Icarus's gravity isn't explained in the film but we must assume some sort of artificial gravity generator other than spinning crew compartments, otherwise the mission isn't survivable. The problem is their flight path and the Sun's gravity.
A mission simulation was shown around 22 minutes into the film.
We see Icarus drive straight toward the sun just as they would on Star Trek. No futzing around with transfer orbits, they just go straight in like a skydiver, release the bomb, and accelerate straight away from the Sun. Four minutes later the bomb fires its engines and dives into the Sun. The problem with such an aggressive flight plan is that near its surface the Sun's gravity is 27 times that of Earth. Without an artificial gravity source to negate that force, just holding station above the Sun will crush everyone aboard Icarus into paste and likely pancake the spindly-looking ship against the thrust of the engines.
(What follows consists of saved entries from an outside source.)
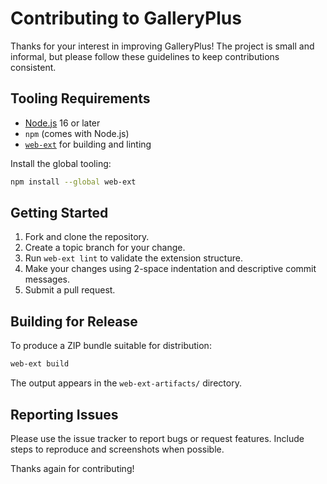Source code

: # Contributing to GalleryPlus

Thanks for your interest in improving GalleryPlus! The project is small and informal, but please follow these guidelines to keep contributions consistent.

## Tooling Requirements
- [Node.js](https://nodejs.org/) 16 or later
- `npm` (comes with Node.js)
- [`web-ext`](https://extensionworkshop.com/documentation/develop/web-ext-command-reference/) for building and linting

Install the global tooling:
```bash
npm install --global web-ext
```

## Getting Started
1. Fork and clone the repository.
2. Create a topic branch for your change.
3. Run `web-ext lint` to validate the extension structure.
4. Make your changes using 2-space indentation and descriptive commit messages.
5. Submit a pull request.

## Building for Release
To produce a ZIP bundle suitable for distribution:
```bash
web-ext build
```
The output appears in the `web-ext-artifacts/` directory.

## Reporting Issues
Please use the issue tracker to report bugs or request features. Include steps to reproduce and screenshots when possible.

Thanks again for contributing!
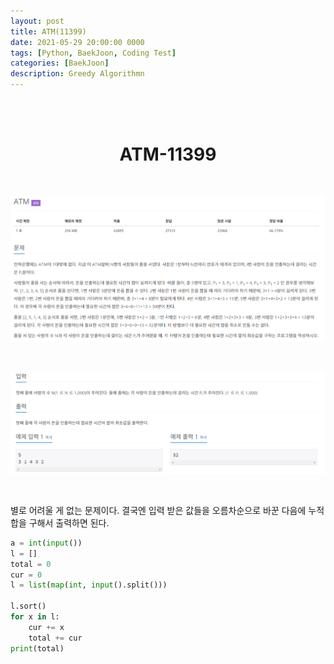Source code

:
 ```yaml
---
layout: post
title: ATM(11399)
date: 2021-05-29 20:00:00 0000
tags: [Python, BaekJoon, Coding Test]
categories: [BaekJoon]
description: Greedy Algorithmn
---
```


<br><br>

# <center>ATM-11399</center>

<br>

![](/images/Baekjoon/ATM/2021-05-29-23-20-10.png)

<br>

![](/images/Baekjoon/ATM/2021-05-29-23-20-24.png)

<br>

별로 어려울 게 없는 문제이다. 결국엔 입력 받은 값들을 오름차순으로 바꾼 다음에
누적합을 구해서 출력하면 된다.

```python
a = int(input())
l = []
total = 0
cur = 0
l = list(map(int, input().split()))

l.sort()
for x in l:
    cur += x
    total += cur
print(total)
```
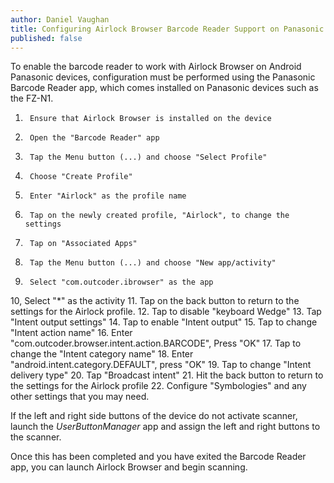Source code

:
 ```yaml
---
author: Daniel Vaughan
title: Configuring Airlock Browser Barcode Reader Support on Panasonic Devices
published: false
---
```


To enable the barcode reader to work with Airlock Browser on Android Panasonic devices,
configuration must be performed using the Panasonic Barcode Reader app,
which comes installed on Panasonic devices such as the FZ-N1.

1.      Ensure that Airlock Browser is installed on the device
2.      Open the "Barcode Reader" app
3.      Tap the Menu button (...) and choose "Select Profile"
4.      Choose "Create Profile"
5.      Enter "Airlock" as the profile name
6.      Tap on the newly created profile, "Airlock", to change the settings
7.      Tap on "Associated Apps"
8.      Tap the Menu button (...) and choose "New app/activity"
9.      Select "com.outcoder.ibrowser" as the app
10,    Select "*" as the activity
11.    Tap on the back button to return to the settings for the Airlock profile.
12.   Tap to disable "keyboard Wedge"
13.   Tap "Intent output settings"
14.   Tap to enable "Intent output"
15.   Tap to change "Intent action name"
16.   Enter "com.outcoder.browser.intent.action.BARCODE", Press "OK"
17.   Tap to change the "Intent category name"
18.   Enter "android.intent.category.DEFAULT", press "OK"
19.   Tap to change "Intent delivery type"
20.   Tap "Broadcast intent"
21.   Hit the back button to return to the settings for the Airlock profile
22.   Configure "Symbologies" and any other settings that you may need.
 
If the left and right side buttons of the device do not activate scanner, launch the *UserButtonManager* app 
and assign the left and right buttons to the scanner.
 
Once this has been completed and you have exited the Barcode Reader app, 
you can launch Airlock Browser and begin scanning.


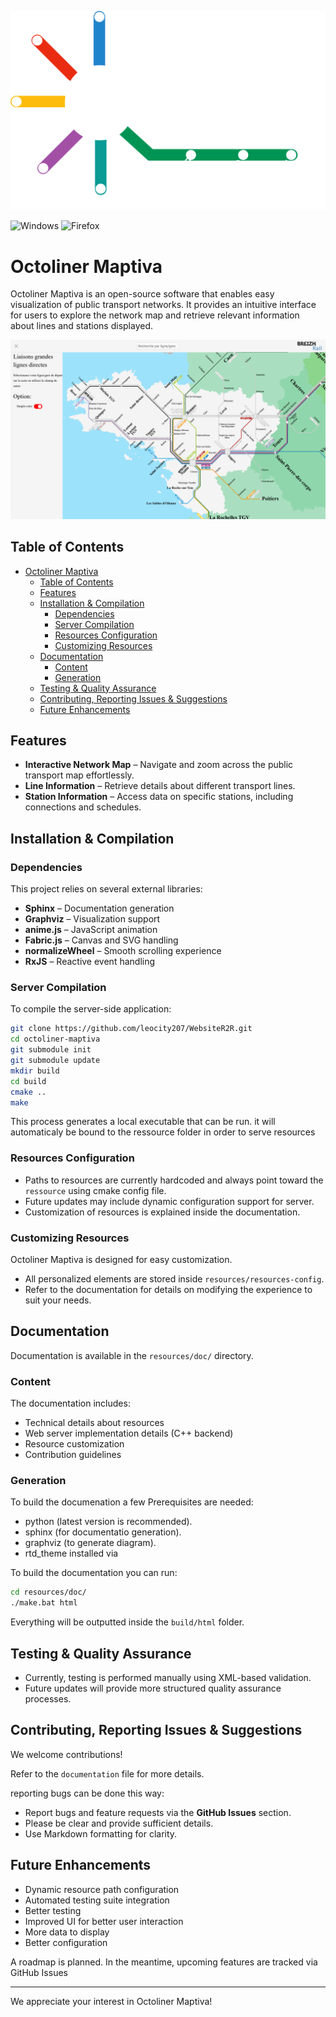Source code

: ![image](./logo.svg)

![Windows](https://img.shields.io/badge/Tested-Windows-blue?logo=windows)
![Firefox](https://img.shields.io/badge/Tested-Firefox-orange?logo=firefox)

# Octoliner Maptiva

Octoliner Maptiva is an open-source software that enables easy visualization of public transport networks. It provides an intuitive interface for users to explore the network map and retrieve relevant information about lines and stations displayed.

![image](./example.png)

## Table of Contents
- [Octoliner Maptiva](#octoliner-maptiva)
	- [Table of Contents](#table-of-contents)
	- [Features](#features)
	- [Installation \& Compilation](#installation--compilation)
		- [Dependencies](#dependencies)
		- [Server Compilation](#server-compilation)
		- [Resources Configuration](#resources-configuration)
		- [Customizing Resources](#customizing-resources)
	- [Documentation](#documentation)
		- [Content](#content)
		- [Generation](#generation)
	- [Testing \& Quality Assurance](#testing--quality-assurance)
	- [Contributing, Reporting Issues \& Suggestions](#contributing-reporting-issues--suggestions)
	- [Future Enhancements](#future-enhancements)

## Features
- **Interactive Network Map** – Navigate and zoom across the public transport map effortlessly.
- **Line Information** – Retrieve details about different transport lines.
- **Station Information** – Access data on specific stations, including connections and schedules.

## Installation & Compilation

### Dependencies
This project relies on several external libraries:

- **Sphinx** – Documentation generation
- **Graphviz** – Visualization support
- **anime.js** – JavaScript animation
- **Fabric.js** – Canvas and SVG handling
- **normalizeWheel** – Smooth scrolling experience
- **RxJS** – Reactive event handling

### Server Compilation
To compile the server-side application:
```sh
git clone https://github.com/leocity207/WebsiteR2R.git
cd octoliner-maptiva
git submodule init
git submodule update
mkdir build
cd build
cmake ..
make
```
This process generates a local executable that can be run. it will automaticaly be bound to the ressource folder in order to serve resources

### Resources Configuration
- Paths to resources are currently hardcoded and always point toward the `ressource` using cmake config file.
- Future updates may include dynamic configuration support for server.
- Customization of resources is explained inside the documentation.

### Customizing Resources
Octoliner Maptiva is designed for easy customization. 
- All personalized elements are stored inside `resources/resources-config`.
- Refer to the documentation for details on modifying the experience to suit your needs.

## Documentation
Documentation is available in the `resources/doc/` directory.

### Content
The documentation includes:
- Technical details about resources
- Web server implementation details (C++ backend)
- Resource customization
- Contribution guidelines

### Generation
To build the documenation a few Prerequisites are needed:
- python (latest version is recommended).
- sphinx (for documentatio generation).
- graphviz (to generate diagram).
- rtd_theme installed via

To build the documentation you can run:
```sh
cd resources/doc/
./make.bat html
```

Everything will be outputted inside the `build/html` folder.

## Testing & Quality Assurance
- Currently, testing is performed manually using XML-based validation.
- Future updates will provide more structured quality assurance processes.

## Contributing, Reporting Issues & Suggestions
We welcome contributions!

Refer to the `documentation` file for more details.

reporting bugs can be done this way:
- Report bugs and feature requests via the **GitHub Issues** section.
- Please be clear and provide sufficient details.
- Use Markdown formatting for clarity.

## Future Enhancements
- Dynamic resource path configuration
- Automated testing suite integration
- Better testing 
- Improved UI for better user interaction
- More data to display
- Better configuration

A roadmap is planned. In the meantime, upcoming features are tracked via GitHub Issues

---
We appreciate your interest in Octoliner Maptiva!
The only way the mission works without artificial gravity is if Icarus does a burn to inject itself into a hyperbolic or elliptic trajectory that is a close flyby of the Sun. At perihelion Icarus separates from the bomb, which does a final burn to plunge into the Sun, while Icarus coasts along the outward leg of the orbit away from the Sun. Icarus would be in free fall throughout the close part of the flyby, so the Sun's high gravity would not be a hazard.